* [WHAT THIS TASK INVOLVES]
Here are the records. Write out exactly the lines between the one holding "Bloop fundamentally lacks" and the one holding "easier to use and more correct.", inclusive.

■ ■ ■ ■ ■

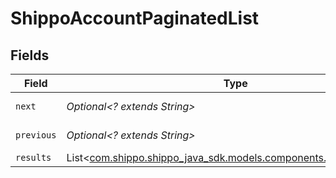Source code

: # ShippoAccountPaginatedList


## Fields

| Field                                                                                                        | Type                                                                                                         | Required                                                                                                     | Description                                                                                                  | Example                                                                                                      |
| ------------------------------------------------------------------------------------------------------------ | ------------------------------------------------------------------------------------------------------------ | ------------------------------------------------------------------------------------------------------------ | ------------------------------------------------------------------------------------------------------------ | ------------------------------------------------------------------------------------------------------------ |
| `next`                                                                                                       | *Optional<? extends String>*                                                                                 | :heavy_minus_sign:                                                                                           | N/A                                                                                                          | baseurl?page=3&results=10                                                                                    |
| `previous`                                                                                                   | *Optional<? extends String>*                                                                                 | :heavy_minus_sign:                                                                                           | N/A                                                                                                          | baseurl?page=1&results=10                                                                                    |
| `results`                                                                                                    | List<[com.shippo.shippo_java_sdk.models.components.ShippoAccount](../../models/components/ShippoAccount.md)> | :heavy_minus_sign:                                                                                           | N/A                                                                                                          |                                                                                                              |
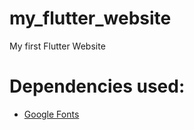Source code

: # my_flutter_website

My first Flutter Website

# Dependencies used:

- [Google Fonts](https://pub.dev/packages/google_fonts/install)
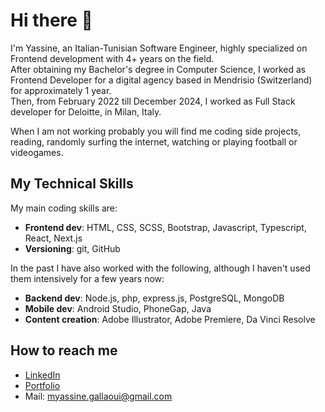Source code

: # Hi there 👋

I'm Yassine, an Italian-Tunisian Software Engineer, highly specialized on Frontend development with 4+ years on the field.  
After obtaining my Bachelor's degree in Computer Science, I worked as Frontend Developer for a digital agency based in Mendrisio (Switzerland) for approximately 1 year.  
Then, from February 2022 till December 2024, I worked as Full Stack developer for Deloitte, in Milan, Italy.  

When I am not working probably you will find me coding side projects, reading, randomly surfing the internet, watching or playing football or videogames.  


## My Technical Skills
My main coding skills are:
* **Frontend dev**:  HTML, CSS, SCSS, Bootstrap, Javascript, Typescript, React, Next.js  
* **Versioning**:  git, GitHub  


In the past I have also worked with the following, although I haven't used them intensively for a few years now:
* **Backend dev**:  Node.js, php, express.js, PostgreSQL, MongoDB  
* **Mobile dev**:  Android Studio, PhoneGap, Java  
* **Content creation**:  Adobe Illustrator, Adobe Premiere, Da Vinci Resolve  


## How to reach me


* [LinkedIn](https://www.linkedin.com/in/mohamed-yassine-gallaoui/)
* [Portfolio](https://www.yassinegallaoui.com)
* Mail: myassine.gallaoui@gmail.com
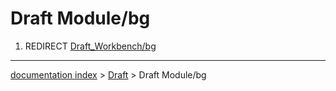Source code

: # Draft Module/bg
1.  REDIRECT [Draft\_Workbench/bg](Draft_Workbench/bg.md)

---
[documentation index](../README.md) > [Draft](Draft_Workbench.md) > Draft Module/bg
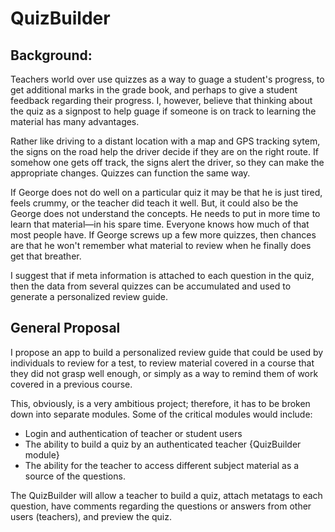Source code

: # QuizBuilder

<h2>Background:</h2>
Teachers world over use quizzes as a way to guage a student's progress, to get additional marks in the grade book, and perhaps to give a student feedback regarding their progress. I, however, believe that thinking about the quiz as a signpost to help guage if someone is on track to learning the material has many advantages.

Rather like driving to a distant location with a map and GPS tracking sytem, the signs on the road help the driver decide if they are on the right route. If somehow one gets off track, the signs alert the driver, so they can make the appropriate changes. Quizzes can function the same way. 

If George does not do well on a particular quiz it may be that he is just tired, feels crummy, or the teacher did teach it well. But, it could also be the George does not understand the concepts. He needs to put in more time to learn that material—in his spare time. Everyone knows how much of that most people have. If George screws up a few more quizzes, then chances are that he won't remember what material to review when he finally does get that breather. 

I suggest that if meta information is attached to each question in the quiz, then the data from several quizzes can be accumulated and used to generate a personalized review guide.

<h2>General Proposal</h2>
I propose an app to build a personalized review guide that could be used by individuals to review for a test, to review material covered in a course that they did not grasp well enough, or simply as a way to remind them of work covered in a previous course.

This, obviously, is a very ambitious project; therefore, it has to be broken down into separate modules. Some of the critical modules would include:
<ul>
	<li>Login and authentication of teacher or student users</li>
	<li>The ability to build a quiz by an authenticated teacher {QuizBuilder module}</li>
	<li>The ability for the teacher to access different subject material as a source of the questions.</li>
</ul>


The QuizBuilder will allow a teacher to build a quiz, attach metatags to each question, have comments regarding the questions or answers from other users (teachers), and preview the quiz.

■ ■ ■ ■ ■

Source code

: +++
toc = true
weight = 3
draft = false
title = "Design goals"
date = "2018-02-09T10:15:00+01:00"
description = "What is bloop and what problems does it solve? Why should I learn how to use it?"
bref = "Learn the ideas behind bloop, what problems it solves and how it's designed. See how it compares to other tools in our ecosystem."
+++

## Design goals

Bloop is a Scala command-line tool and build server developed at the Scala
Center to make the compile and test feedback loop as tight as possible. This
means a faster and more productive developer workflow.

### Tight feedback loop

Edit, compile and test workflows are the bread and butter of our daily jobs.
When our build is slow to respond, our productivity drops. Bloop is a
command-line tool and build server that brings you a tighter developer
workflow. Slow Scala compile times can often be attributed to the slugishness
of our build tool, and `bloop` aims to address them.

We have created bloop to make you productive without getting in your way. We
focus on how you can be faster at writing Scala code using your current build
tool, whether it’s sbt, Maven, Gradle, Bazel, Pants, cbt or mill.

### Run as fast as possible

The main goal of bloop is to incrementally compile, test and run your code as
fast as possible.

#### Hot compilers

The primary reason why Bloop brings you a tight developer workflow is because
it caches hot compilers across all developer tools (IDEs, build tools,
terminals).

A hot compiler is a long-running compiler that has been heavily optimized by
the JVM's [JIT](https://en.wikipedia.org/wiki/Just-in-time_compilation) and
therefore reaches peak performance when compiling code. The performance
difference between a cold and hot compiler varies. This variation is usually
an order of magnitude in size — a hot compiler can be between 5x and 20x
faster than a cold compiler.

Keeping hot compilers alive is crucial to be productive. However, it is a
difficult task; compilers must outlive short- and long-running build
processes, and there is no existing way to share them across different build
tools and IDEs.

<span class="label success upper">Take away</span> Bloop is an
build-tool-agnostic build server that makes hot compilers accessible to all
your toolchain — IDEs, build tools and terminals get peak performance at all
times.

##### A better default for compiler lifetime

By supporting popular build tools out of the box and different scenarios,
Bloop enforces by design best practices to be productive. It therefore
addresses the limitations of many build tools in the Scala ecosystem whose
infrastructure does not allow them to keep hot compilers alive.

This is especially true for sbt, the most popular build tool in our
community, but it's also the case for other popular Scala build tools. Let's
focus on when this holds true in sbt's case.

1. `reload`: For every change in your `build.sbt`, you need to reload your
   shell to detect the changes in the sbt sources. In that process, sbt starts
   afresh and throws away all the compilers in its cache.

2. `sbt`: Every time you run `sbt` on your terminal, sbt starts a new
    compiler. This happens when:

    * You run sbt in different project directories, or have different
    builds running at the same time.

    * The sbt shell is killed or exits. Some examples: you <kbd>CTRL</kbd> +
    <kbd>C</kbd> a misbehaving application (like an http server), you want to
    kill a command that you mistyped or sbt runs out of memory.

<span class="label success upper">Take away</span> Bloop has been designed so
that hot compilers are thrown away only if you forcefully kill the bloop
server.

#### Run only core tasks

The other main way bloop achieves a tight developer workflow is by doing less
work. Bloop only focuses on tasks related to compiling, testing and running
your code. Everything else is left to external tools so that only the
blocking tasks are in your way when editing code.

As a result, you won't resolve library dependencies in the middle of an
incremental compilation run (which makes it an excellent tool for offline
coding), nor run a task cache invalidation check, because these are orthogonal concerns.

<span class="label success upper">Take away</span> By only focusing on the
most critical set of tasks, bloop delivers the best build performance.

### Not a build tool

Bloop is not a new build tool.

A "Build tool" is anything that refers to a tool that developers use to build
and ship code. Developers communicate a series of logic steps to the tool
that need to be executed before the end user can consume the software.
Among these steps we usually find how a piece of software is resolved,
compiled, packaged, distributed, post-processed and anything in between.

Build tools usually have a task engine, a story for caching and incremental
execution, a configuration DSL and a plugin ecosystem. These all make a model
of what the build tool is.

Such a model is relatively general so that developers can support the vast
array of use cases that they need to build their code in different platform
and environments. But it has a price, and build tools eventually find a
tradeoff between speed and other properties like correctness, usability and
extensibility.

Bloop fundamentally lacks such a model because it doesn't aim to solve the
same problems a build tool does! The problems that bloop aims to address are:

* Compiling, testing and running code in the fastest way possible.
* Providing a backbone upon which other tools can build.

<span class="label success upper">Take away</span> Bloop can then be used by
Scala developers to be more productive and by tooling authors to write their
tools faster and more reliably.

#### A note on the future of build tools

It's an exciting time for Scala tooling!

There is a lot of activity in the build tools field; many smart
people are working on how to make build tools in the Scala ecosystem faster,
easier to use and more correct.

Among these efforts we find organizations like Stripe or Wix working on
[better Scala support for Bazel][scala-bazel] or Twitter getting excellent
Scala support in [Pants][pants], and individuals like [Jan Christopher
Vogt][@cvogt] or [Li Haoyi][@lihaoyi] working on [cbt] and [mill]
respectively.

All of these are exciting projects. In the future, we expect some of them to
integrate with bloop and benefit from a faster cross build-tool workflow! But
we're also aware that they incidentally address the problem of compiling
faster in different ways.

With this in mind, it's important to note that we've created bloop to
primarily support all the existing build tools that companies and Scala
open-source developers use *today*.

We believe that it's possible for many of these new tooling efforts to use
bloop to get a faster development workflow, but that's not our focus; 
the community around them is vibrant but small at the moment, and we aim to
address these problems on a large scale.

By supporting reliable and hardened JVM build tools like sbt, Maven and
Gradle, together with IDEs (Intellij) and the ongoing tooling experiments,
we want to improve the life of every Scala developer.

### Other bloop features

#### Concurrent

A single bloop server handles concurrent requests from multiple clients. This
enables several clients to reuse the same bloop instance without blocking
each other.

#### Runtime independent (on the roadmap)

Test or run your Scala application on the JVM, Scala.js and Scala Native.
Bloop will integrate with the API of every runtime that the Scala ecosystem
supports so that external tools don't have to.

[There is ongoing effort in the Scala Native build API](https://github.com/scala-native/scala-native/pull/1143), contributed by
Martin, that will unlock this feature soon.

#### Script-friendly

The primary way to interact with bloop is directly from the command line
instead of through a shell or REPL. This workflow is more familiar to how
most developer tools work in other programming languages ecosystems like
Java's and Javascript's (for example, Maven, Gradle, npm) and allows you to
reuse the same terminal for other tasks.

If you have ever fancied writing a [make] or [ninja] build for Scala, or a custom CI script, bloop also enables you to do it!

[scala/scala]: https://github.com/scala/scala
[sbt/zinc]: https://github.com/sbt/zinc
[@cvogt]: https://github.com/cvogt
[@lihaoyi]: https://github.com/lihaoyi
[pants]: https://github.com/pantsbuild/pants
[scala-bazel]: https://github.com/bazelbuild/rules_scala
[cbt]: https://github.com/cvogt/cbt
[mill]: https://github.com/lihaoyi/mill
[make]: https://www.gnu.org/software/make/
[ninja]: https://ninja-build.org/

■ ■ ■ ■ ■

* [RESPONSE TO THE TASK]
Bloop fundamentally lacks such a model because it doesn't aim to solve the
same problems a build tool does! The problems that bloop aims to address are:

* Compiling, testing and running code in the fastest way possible.
* Providing a backbone upon which other tools can build.

<span class="label success upper">Take away</span> Bloop can then be used by
Scala developers to be more productive and by tooling authors to write their
tools faster and more reliably.

#### A note on the future of build tools

It's an exciting time for Scala tooling!

There is a lot of activity in the build tools field; many smart
people are working on how to make build tools in the Scala ecosystem faster,
easier to use and more correct.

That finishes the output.